**Exercise details**
Without the pictures, write out all the lines below exactly as they appear.

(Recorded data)
►
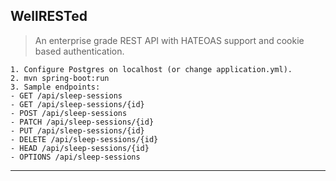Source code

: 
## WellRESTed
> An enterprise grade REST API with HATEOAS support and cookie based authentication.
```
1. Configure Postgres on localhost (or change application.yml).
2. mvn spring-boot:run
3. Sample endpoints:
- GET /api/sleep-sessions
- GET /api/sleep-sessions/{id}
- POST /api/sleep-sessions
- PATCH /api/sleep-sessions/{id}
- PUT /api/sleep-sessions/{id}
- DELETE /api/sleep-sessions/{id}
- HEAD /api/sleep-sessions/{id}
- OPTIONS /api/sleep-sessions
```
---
◄
**Your response**
Source code

: 
## WellRESTed
> An enterprise grade REST API with HATEOAS support and cookie based authentication.
```
1. Configure Postgres on localhost (or change application.yml).
2. mvn spring-boot:run
3. Sample endpoints:
- GET /api/sleep-sessions
- GET /api/sleep-sessions/{id}
- POST /api/sleep-sessions
- PATCH /api/sleep-sessions/{id}
- PUT /api/sleep-sessions/{id}
- DELETE /api/sleep-sessions/{id}
- HEAD /api/sleep-sessions/{id}
- OPTIONS /api/sleep-sessions
```
---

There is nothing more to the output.